Le postazioni individuate dall’amministrazione sono state suddivise in due fasce di canone annuo, calibrate sulla base della collocazione e della potenziale frequentazione.
La prima, pari a 1.589 euro l’anno, riguarda aree a vocazione prevalentemente residenziale o di prossimità: dai pressi della stazione metro di Santa Maria del Soccorso — dove il chiosco sorgerà nell’area di una ex edicola — fino a numerosi parchi e spazi verdi, come quelli di viale Ferdinando Santi, del Parco Petroselli in via Cartesio e del Parco Nuovo Auspicio.
Rientrano in questa fascia anche piazze e strade di quartieri come Settecamini e Ponte Mammolo, oltre a zone a forte presenza di uffici e attività produttive, come via del Tecnopolo. Completano l’elenco alcune vie secondarie, tra cui via Pergola, via Zanardini e via Tommaso Smith.

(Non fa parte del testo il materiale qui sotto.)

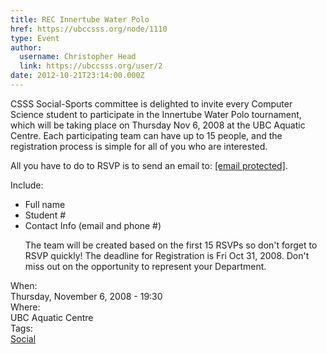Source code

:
 ```yaml
---
title: REC Innertube Water Polo 
href: https://ubccsss.org/node/1110
type: Event
author:
  username: Christopher Head
  link: https://ubccsss.org/user/2
date: 2012-10-21T23:14:00.000Z
---
```


<div class="field field-name-body field-type-text-with-summary field-label-hidden"><div class="field-items"><div class="field-item even"><p>CSSS Social-Sports committee is delighted to invite every Computer Science student to participate in the Innertube Water Polo tournament, which will be taking place on Thursday Nov 6, 2008 at the UBC Aquatic Centre. Each participating team can have up to 15 people, and the registration process is simple for all of you who are interested.</p>
<p>All you have to do to RSVP is to send an email to: <a href="/cdn-cgi/l/email-protection#86f5f6e9f4f2f5c6f2eee3e5f3e4e3a8e5e7"><span class="__cf_email__" data-cfemail="0675766974727546726e6365736463286567">[email&#xA0;protected]</span></a>.</p>
<p>Include:</p>
<ul>
<li>Full name</li>
<li>Student #</li>
<li>Contact Info (email and phone #)</li>
<p>The team will be created based on the first 15 RSVPs so don&apos;t forget to RSVP quickly! The deadline for Registration is Fri Oct 31, 2008. Don&apos;t miss out on the opportunity to represent your Department.</p>
</ul></div></div></div><div class="field field-name-field-dates field-type-datetime field-label-above"><div class="field-label">When:&#xA0;</div><div class="field-items"><div class="field-item even"><span class="date-display-single">Thursday, November 6, 2008 - 19:30</span></div></div></div><div class="field field-name-field-location field-type-text field-label-above"><div class="field-label">Where:&#xA0;</div><div class="field-items"><div class="field-item even">UBC Aquatic Centre</div></div></div>    <footer>
    <div class="field field-name-field-tags field-type-taxonomy-term-reference field-label-above"><div class="field-label">Tags:&#xA0;</div><div class="field-items"><div class="field-item even"><a href="/social">Social</a></div></div></div>      </footer>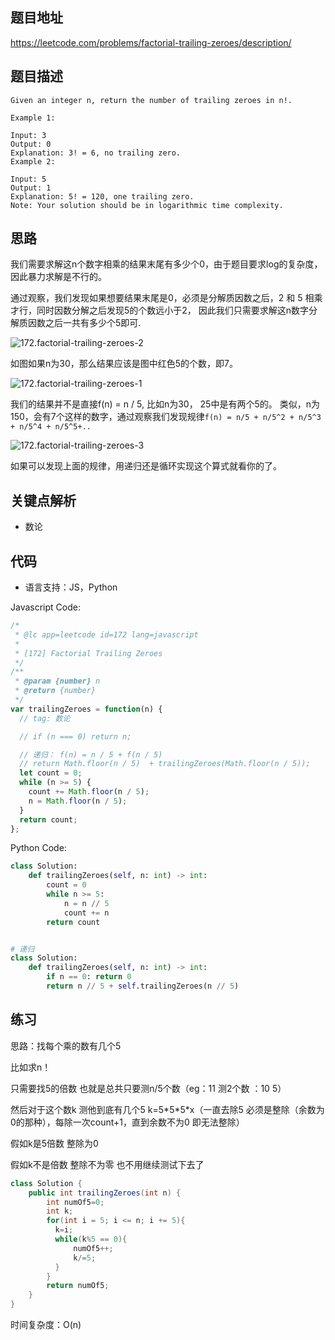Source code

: 
## 题目地址
https://leetcode.com/problems/factorial-trailing-zeroes/description/

## 题目描述

```
Given an integer n, return the number of trailing zeroes in n!.

Example 1:

Input: 3
Output: 0
Explanation: 3! = 6, no trailing zero.
Example 2:

Input: 5
Output: 1
Explanation: 5! = 120, one trailing zero.
Note: Your solution should be in logarithmic time complexity.

```

## 思路

我们需要求解这n个数字相乘的结果末尾有多少个0，由于题目要求log的复杂度，因此暴力求解是不行的。

通过观察，我们发现如果想要结果末尾是0，必须是分解质因数之后，2 和 5 相乘才行，同时因数分解之后发现5的个数远小于2，
因此我们只需要求解这n数字分解质因数之后一共有多少个5即可.

![172.factorial-trailing-zeroes-2](../assets/problems/172.factorial-trailing-zeroes-2.png)

如图如果n为30，那么结果应该是图中红色5的个数，即7。

![172.factorial-trailing-zeroes-1](../assets/problems/172.factorial-trailing-zeroes-1.png)

我们的结果并不是直接f(n) = n / 5, 比如n为30， 25中是有两个5的。
类似，n为150，会有7个这样的数字，通过观察我们发现规律`f(n) = n/5 + n/5^2 + n/5^3 + n/5^4 + n/5^5+..`

![172.factorial-trailing-zeroes-3](../assets/problems/172.factorial-trailing-zeroes-3.png)

如果可以发现上面的规律，用递归还是循环实现这个算式就看你的了。
## 关键点解析

- 数论

## 代码

* 语言支持：JS，Python

Javascript Code:

```js
/*
 * @lc app=leetcode id=172 lang=javascript
 *
 * [172] Factorial Trailing Zeroes
 */
/**
 * @param {number} n
 * @return {number}
 */
var trailingZeroes = function(n) {
  // tag: 数论

  // if (n === 0) return n;

  // 递归： f(n) = n / 5 + f(n / 5)
  // return Math.floor(n / 5)  + trailingZeroes(Math.floor(n / 5));
  let count = 0;
  while (n >= 5) {
    count += Math.floor(n / 5);
    n = Math.floor(n / 5);
  }
  return count;
};
```

Python Code:

```python
class Solution:
    def trailingZeroes(self, n: int) -> int:
        count = 0
        while n >= 5:
            n = n // 5
            count += n
        return count


# 递归
class Solution:
    def trailingZeroes(self, n: int) -> int:
        if n == 0: return 0
        return n // 5 + self.trailingZeroes(n // 5)
```

## 练习

思路：找每个乘的数有几个5



比如求n！  

只需要找5的倍数 也就是总共只要测n/5个数（eg：11  测2个数 ：10  5）



然后对于这个数k 测他到底有几个5  k=5\*5\*5*x（一直去除5  必须是整除（余数为0的那种），每除一次count+1，直到余数不为0 即无法整除）

假如k是5倍数  整除为0

假如k不是倍数  整除不为零 也不用继续测试下去了



```java
class Solution {
    public int trailingZeroes(int n) {
        int numOf5=0;
        int k;
        for(int i = 5; i <= n; i += 5){
          k=i;
          while(k%5 == 0){
              numOf5++;
              k/=5;
          }
        }
        return numOf5;
    }
}
```

时间复杂度：O(n)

La seconda fascia, con un canone leggermente più elevato — 1.739 euro annui — interessa invece aree considerate di maggiore attrattività o valore urbano, come Piazza Smart, il Parco dell’Acqua Virgo, il Parco Meda – Andrea Campagna e la nuova “Rambla”, uno degli interventi più recenti di riqualificazione dello spazio pubblico.
Le concessioni avranno una durata di dieci anni, una scelta pensata per offrire agli operatori un orizzonte temporale sufficiente a rendere sostenibili gli investimenti iniziali.

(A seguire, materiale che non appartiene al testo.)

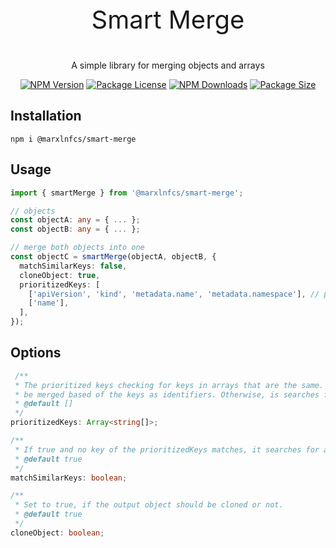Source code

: <p align="center" style="font-size: 40px;">Smart Merge</p>

<p align="center">A simple library for merging objects and arrays</p>
<p align="center">
    <a href="https://www.npmjs.com/package/@marxlnfcs/smart-merge" target="_blank"><img src="https://img.shields.io/npm/v/@marxlnfcs/smart-merge.svg" alt="NPM Version" /></a>
    <a href="https://www.npmjs.com/package/@marxlnfcs/smart-merge" target="_blank"><img src="https://img.shields.io/npm/l/@marxlnfcs/smart-merge.svg" alt="Package License" /></a>
    <a href="https://www.npmjs.com/package/@marxlnfcs/smart-merge" target="_blank"><img src="https://img.shields.io/npm/dm/@marxlnfcs/smart-merge.svg" alt="NPM Downloads" /></a>
    <a href="https://www.npmjs.com/package/@marxlnfcs/smart-merge" target="_blank"><img src="https://img.shields.io/bundlephobia/min/@marxlnfcs/smart-merge?label=size" alt="Package Size" /></a>
</p>

## Installation
```
npm i @marxlnfcs/smart-merge
```

## Usage
```typescript
import { smartMerge } from '@marxlnfcs/smart-merge';

// objects
const objectA: any = { ... };
const objectB: any = { ... };

// merge both objects into one
const objectC = smartMerge(objectA, objectB, {
  matchSimilarKeys: false,
  cloneObject: true,
  prioritizedKeys: [
    ['apiVersion', 'kind', 'metadata.name', 'metadata.namespace'], // prioritize items that have all of the defined keys and all keys are the same
    ['name'],
  ],
});
```

## Options
```typescript
 /**
 * The prioritized keys checking for keys in arrays that are the same. If one of the prioritized keys matches, the array will
 * be merged based of the keys as identifiers. Otherwise, is searches for "similar" keys and merges them if enabled.
 * @default []
 */
prioritizedKeys: Array<string[]>;

/**
 * If true and no key of the prioritizedKeys matches, it searches for a similar key used in the array. If false, it will just append the item to the array.
 * @default true
 */
matchSimilarKeys: boolean;

/**
 * Set to true, if the output object should be cloned or not.
 * @default true
 */
cloneObject: boolean;
```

Le strutture dovranno essere leggere e di dimensioni contenute, con una superficie massima di 12 metri quadrati, e potranno ospitare esclusivamente la vendita di bibite e bevande. È esclusa qualsiasi attività di preparazione alimentare complessa o di laboratorio.
Accanto alle opportunità, il bando introduce obblighi stringenti. I concessionari saranno infatti responsabili non solo della gestione del chiosco, ma anche della pulizia e della manutenzione — sia ordinaria che straordinaria — dell’area verde o dello spazio pubblico circostante.
Un modello che affida al gestore un ruolo di presidio permanente, con l’obiettivo dichiarato di contrastare degrado e vandalismi attraverso la presenza quotidiana.
Non tutte le localizzazioni inizialmente ipotizzate sono però confluite nella versione finale del piano. Alcune aree, come Quintiliani e Casal Tidei, sono state escluse dopo i sopralluoghi tecnici perché giudicate non idonee dal punto di vista amministrativo o logistico.
Più articolata la situazione di piazzale Giovanni Spadolini, inserito nel bando ma oggetto di approfondimenti: una parte delle superfici interessate non risulta infatti ancora formalmente acquisita al patrimonio di Roma Capitale.